DATA SHOWN:
•••••

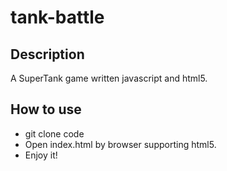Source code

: # tank-battle
## Description
A SuperTank game written javascript and html5.
## How to use
* git clone code
* Open index.html by browser supporting html5.
* Enjoy it!


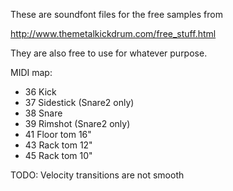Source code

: These are soundfont files for the free samples from 

http://www.themetalkickdrum.com/free_stuff.html

They are also free to use for whatever purpose.

MIDI map:

- 36 Kick
- 37 Sidestick (Snare2 only)
- 38 Snare
- 39 Rimshot (Snare2 only)
- 41 Floor tom 16"
- 43 Rack tom 12"
- 45 Rack tom 10"

TODO: Velocity transitions are not smooth
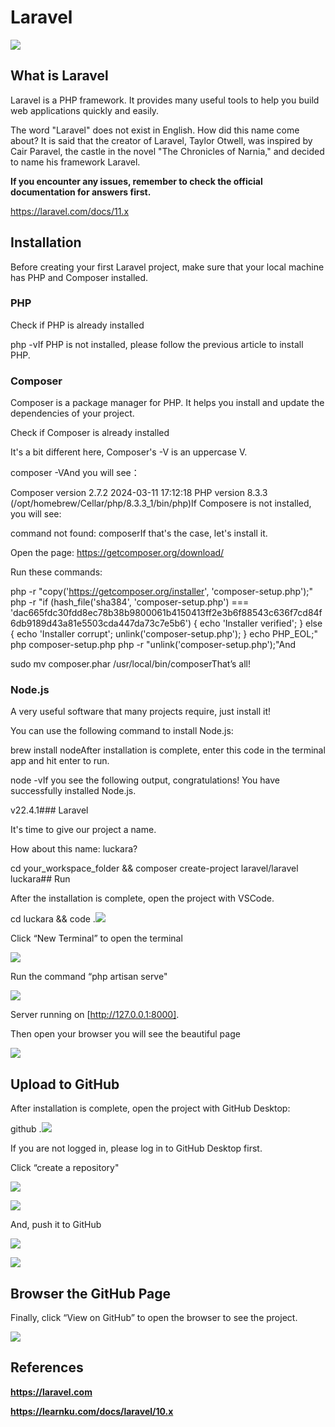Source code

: # Laravel

![](./images/06-Laravel_1.jpeg)

## What is Laravel

Laravel is a PHP framework. It provides many useful tools to help you build web applications quickly and easily.

The word "Laravel" does not exist in English. How did this name come about? It is said that the creator of Laravel, Taylor Otwell, was inspired by Cair Paravel, the castle in the novel "The Chronicles of Narnia," and decided to name his framework Laravel.

**If you encounter any issues, remember to check the official documentation for answers first.**

https://laravel.com/docs/11.x

## Installation

Before creating your first Laravel project, make sure that your local machine has PHP and Composer installed.

### PHP

Check if PHP is already installed

php -vIf PHP is not installed, please follow the previous article to install PHP.

### Composer

Composer is a package manager for PHP. It helps you install and update the dependencies of your project.

Check if Composer is already installed

It's a bit different here, Composer's -V is an uppercase V.

composer -VAnd you will see：

Composer version 2.7.2 2024-03-11 17:12:18
PHP version 8.3.3 (/opt/homebrew/Cellar/php/8.3.3_1/bin/php)If Composere is not installed, you will see:

command not found: composerIf that's the case, let's install it.

Open the page: https://getcomposer.org/download/

Run these commands:

php -r "copy('https://getcomposer.org/installer', 'composer-setup.php');"
php -r "if (hash_file('sha384', 'composer-setup.php') === 'dac665fdc30fdd8ec78b38b9800061b4150413ff2e3b6f88543c636f7cd84f6db9189d43a81e5503cda447da73c7e5b6') { echo 'Installer verified'; } else { echo 'Installer corrupt'; unlink('composer-setup.php'); } echo PHP_EOL;"
php composer-setup.php
php -r "unlink('composer-setup.php');"And

sudo mv composer.phar /usr/local/bin/composerThat’s all!

### Node.js

A very useful software that many projects require, just install it!

You can use the following command to install Node.js:

brew install nodeAfter installation is complete, enter this code in the terminal app and hit enter to run.

node -vIf you see the following output, congratulations! You have successfully installed Node.js.

v22.4.1### Laravel

It's time to give our project a name.

How about this name: luckara?

cd your_workspace_folder &amp;&amp; composer create-project laravel/laravel luckara## Run

After the installation is complete, open the project with VSCode.

cd luckara &amp;&amp; code .![](./images/06-Laravel_2.png)

Click “New Terminal” to open the terminal

![](./images/06-Laravel_3.png)

Run the command “php artisan serve"

![](./images/06-Laravel_4.png)

Server running on [http://127.0.0.1:8000].

Then open your browser you will see the beautiful page

![](./images/06-Laravel_5.png)

## Upload to GitHub

After installation is complete, open the project with GitHub Desktop:

github .![](./images/06-Laravel_6.png)

If you are not logged in, please log in to GitHub Desktop first.

Click “create a repository"

![](./images/06-Laravel_7.png)

![](./images/06-Laravel_8.png)

And, push it to GitHub

![](./images/06-Laravel_9.png)

![](./images/06-Laravel_10.png)

## Browser the GitHub Page

Finally, click “View on GitHub” to open the browser to see the project.

![](./images/06-Laravel_11.png)

## References

**https://laravel.com**

**https://learnku.com/docs/laravel/10.x**
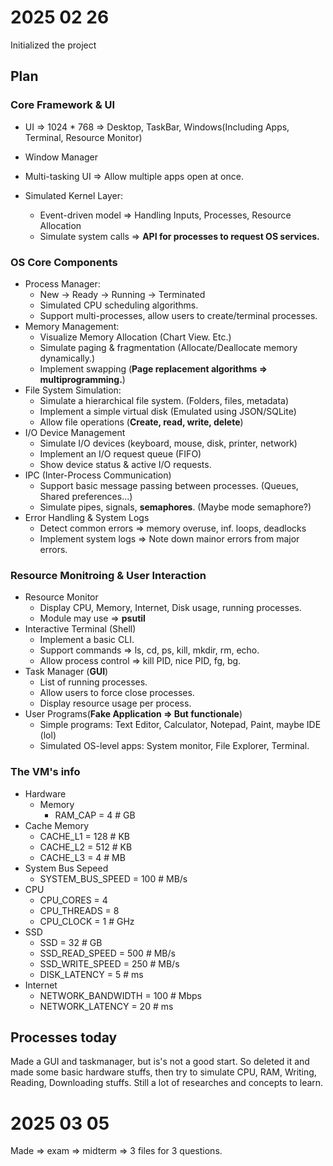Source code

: # 2025 02 26

Initialized the project

## Plan

### Core Framework & UI

- UI => 1024 * 768 => Desktop, TaskBar, Windows(Including Apps, Terminal, Resource Monitor)

- Window Manager

- Multi-tasking UI => Allow multiple apps open at once.

- Simulated Kernel Layer:
  - Event-driven model => Handling Inputs, Processes, Resource Allocation
  - Simulate system calls => **API for processes to request OS services.**

### OS Core Components

- Process Manager:
  - New -> Ready -> Running -> Terminated
  - Simulated CPU scheduling algorithms.
  - Support multi-processes, allow users to create/terminal processes.
- Memory Management:
  - Visualize Memory Allocation (Chart View. Etc.)
  - Simulate paging & fragmentation (Allocate/Deallocate memory dynamically.)
  - Implement swapping (**Page replacement algorithms => multiprogramming.**)
- File System Simulation:
  - Simulate a hierarchical file system. (Folders, files, metadata)
  - Implement a simple virtual disk (Emulated using JSON/SQLite)
  - Allow file operations (**Create, read, write, delete**)
- I/O Device Management
  - Simulate I/O devices (keyboard, mouse, disk, printer, network)
  - Implement an I/O request queue (FIFO)
  - Show device status & active I/O requests.
- IPC (Inter-Process Communication)
  - Support basic message passing between processes. (Queues, Shared preferences...)
  - Simulate pipes, signals, **semaphores**. (Maybe mode semaphore?)
- Error Handling & System Logs
  - Detect common errors => memory overuse, inf. loops, deadlocks
  - Implement system logs => Note down mainor errors from major errors.

### Resource Monitroing & User Interaction

- Resource Monitor
  - Display CPU, Memory, Internet, Disk usage, running processes.
  - Module may use => **psutil**
- Interactive Terminal (Shell)
  - Implement a basic CLI.
  - Support commands => ls, cd, ps, kill, mkdir, rm, echo.
  - Allow process control => kill PID, nice PID, fg, bg.
- Task Manager (**GUI**)
  - List of running processes.
  - Allow users to force close processes.
  - Display resource usage per process.
- User Programs(**Fake Application => But functionale**)
  - Simple programs: Text Editor, Calculator, Notepad, Paint, maybe IDE (lol)
  - Simulated OS-level apps: System monitor, File Explorer, Terminal.

### The VM's info

- Hardware
  - Memory
    - RAM_CAP = 4 # GB
- Cache Memory
  - CACHE_L1 = 128  # KB
  - CACHE_L2 = 512  # KB
  - CACHE_L3 = 4  # MB
- System Bus Sepeed
  - SYSTEM_BUS_SPEED = 100  # MB/s
- CPU
  - CPU_CORES = 4
  - CPU_THREADS = 8
  - CPU_CLOCK = 1 # GHz
- SSD
  - SSD = 32 # GB
  - SSD_READ_SPEED = 500  # MB/s
  - SSD_WRITE_SPEED = 250  # MB/s
  - DISK_LATENCY = 5  # ms
- Internet
  - NETWORK_BANDWIDTH = 100  # Mbps
  - NETWORK_LATENCY = 20  # ms

## Processes today

Made a GUI and taskmanager, but is's not a good start.
So deleted it and made some basic hardware stuffs, then try to simulate CPU, RAM, Writing, Reading, Downloading stuffs.
Still a lot of researches and concepts to learn.

# 2025 03 05

Made => exam => midterm => 3 files for 3 questions.

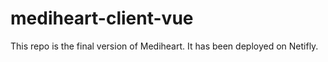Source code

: # mediheart-client-vue

This repo is the final version of Mediheart. 
It has been deployed on Netifly.
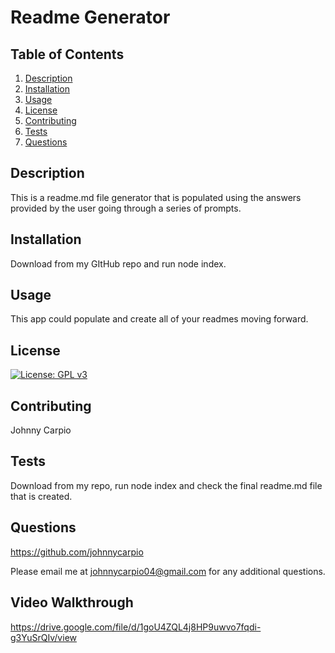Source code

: # Readme Generator
## Table of Contents
1. [Description](#Description)
2. [Installation](#Installation) 
3. [Usage](#Usage)
4. [License](#License)
5. [Contributing](#Contributing)
6. [Tests](#Tests)
7. [Questions](#Questions)

## Description
This is a readme.md file generator that is populated using the answers provided by the user going through a series of prompts.
## Installation
Download from my GItHub repo and run node index.
## Usage
This app could populate and create all of your readmes moving forward.
## License
[![License: GPL v3](https://img.shields.io/badge/License-GPLv3-blue.svg)](https://www.gnu.org/licenses/gpl-3.0)
## Contributing
Johnny Carpio
## Tests
Download from my repo, run node index and check the final readme.md file that is created.
## Questions
https://github.com/johnnycarpio

Please email me at johnnycarpio04@gmail.com for any additional questions.
## Video Walkthrough
https://drive.google.com/file/d/1goU4ZQL4j8HP9uwvo7fqdi-g3YuSrQIv/view
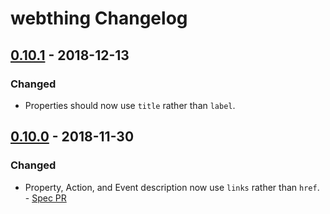 # webthing Changelog

## [0.10.1] - 2018-12-13
### Changed
- Properties should now use `title` rather than `label`.

## [0.10.0] - 2018-11-30
### Changed
- Property, Action, and Event description now use `links` rather than `href`. - [Spec PR](https://github.com/mozilla-iot/wot/pull/119)

[Unreleased]: https://github.com/mozilla-iot/webthing-rust/compare/v0.10.1...HEAD
[0.10.1]: https://github.com/mozilla-iot/webthing-rust/compare/v0.10.0...v0.10.1
[0.10.0]: https://github.com/mozilla-iot/webthing-rust/compare/v0.9.3...v0.10.0
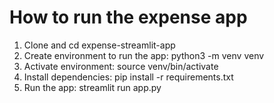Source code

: # How to run the expense app

1. Clone and cd expense-streamlit-app
2. Create environment to run the app: python3 -m venv venv
3. Activate environment: source venv/bin/activate
4. Install dependencies: pip install -r requirements.txt
5. Run the app: streamlit run app.py
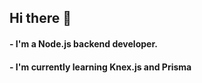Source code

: ## Hi there 👋

#### - I'm a Node.js backend developer.
#### - I'm currently learning Knex.js and Prisma
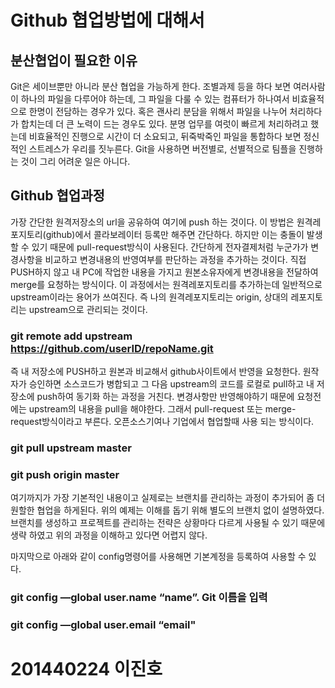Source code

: # Github 협업방법에 대해서
## 분산협업이 필요한 이유
Git은 세이브뿐만 아니라 분산 협업을 가능하게 한다.
조별과제 등을 하다 보면 여러사람이 하나의 파일을 다루어야 하는데,
그 파일을 다룰 수 있는 컴퓨터가 하나여서 
비효율적으로 한명이 전담하는 경우가 있다.
혹은 괜사리 분담을 위해서 파일을 나누어 처리하다가
합치는데 더 큰 노력이 드는 경우도 있다. 
분명 업무를 여럿이 빠르게 처리하려고 했는데
비효율적인 진행으로 시간이 더 소요되고, 뒤죽박죽인 파일을 통합하다 보면 
정신적인 스트레스가 우리를 짓누른다. 
Git을 사용하면 버전별로, 선별적으로 팀플을 진행하는 것이 그리 어려운 일은 아니다. 

## Github 협업과정
가장 간단한 원격저장소의 url을 공유하여 여기에 push 하는 것이다.
이 방법은 원격레포지토리(github)에서 콜라보레이터 등록만 해주면 간단하다.
하지만 이는 충돌이 발생할 수 있기 때문에 pull-request방식이 사용된다. 
간단하게 전자결제처럼 누군가가 변경사항을 비교하고 변경내용의 반영여부를 판단하는 과정을 추가하는 것이다.
직접 PUSH하지 않고 내 PC에 작업한 내용을 가지고 원본소유자에게 변경내용을 전달하여 merge를 요청하는 방식이다. 
이 과정에서는 원격레포지토리를 추가하는데 일반적으로 upstream이라는 용어가 쓰여진다. 
즉 나의 원격레포지토리는 origin, 상대의 레포지토리는 upstream으로 관리되는 것이다.

### git remote add upstream https://github.com/userID/repoName.git

즉 내 저장소에 PUSH하고 원본과 비교해서 github사이트에서 반영을 요청한다. 
원작자가 승인하면 소스코드가 병합되고 그 다음 upstream의 코드를 로컬로 pull하고 
내 저장소에 push하여 동기화 하는 과정을 거친다. 변경사항만 반영해야하기 때문에 
요청전에는 upstream의 내용을 pull을 해야한다. 그래서 pull-request 또는 merge-request방식이라고 부른다. 
오픈소스기여나 기업에서 협업할때 사용 되는 방식이다.

### git pull upstream master
### git push origin master

여기까지가 가장 기본적인 내용이고 실제로는 브랜치를 관리하는 과정이 추가되어 
좀 더 원할한 협업을 하게된다. 위의 예제는 이해를 돕기 위해 별도의 브랜치 없이 설명하였다. 
브랜치를 생성하고 프로젝트를 관리하는 전략은 상황마다 다르게 사용될 수 있기 때문에 
생략 하였고 위의 과정을 이해하고 있다면 어렵지 않다.

 마지막으로 아래와 같이 config명령어를 사용해면 기본계정을 등록하여 사용할 수 있다.

### git config —global user.name “name”.    Git 이름을 입력
### git config —global user.email “email"


# 201440224 이진호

•••••

WHAT YOU SHOULD DO:
Pictures should not appear; only the lines from the start of the listing above to the line containing "Laravel is a", both ends included, are to be repeated exactly.

OUTPUT OF THE EXERCISE:
Source code

: # tank-battle
## Description
A SuperTank game written javascript and html5.
## How to use
* git clone code
* Open index.html by browser supporting html5.
* Enjoy it!


Source code

: These are soundfont files for the free samples from 

http://www.themetalkickdrum.com/free_stuff.html

They are also free to use for whatever purpose.

MIDI map:

- 36 Kick
- 37 Sidestick (Snare2 only)
- 38 Snare
- 39 Rimshot (Snare2 only)
- 41 Floor tom 16"
- 43 Rack tom 12"
- 45 Rack tom 10"

TODO: Velocity transitions are not smooth
Source code

: # Laravel

![](./images/06-Laravel_1.jpeg)

## What is Laravel

Laravel is a PHP framework. It provides many useful tools to help you build web applications quickly and easily.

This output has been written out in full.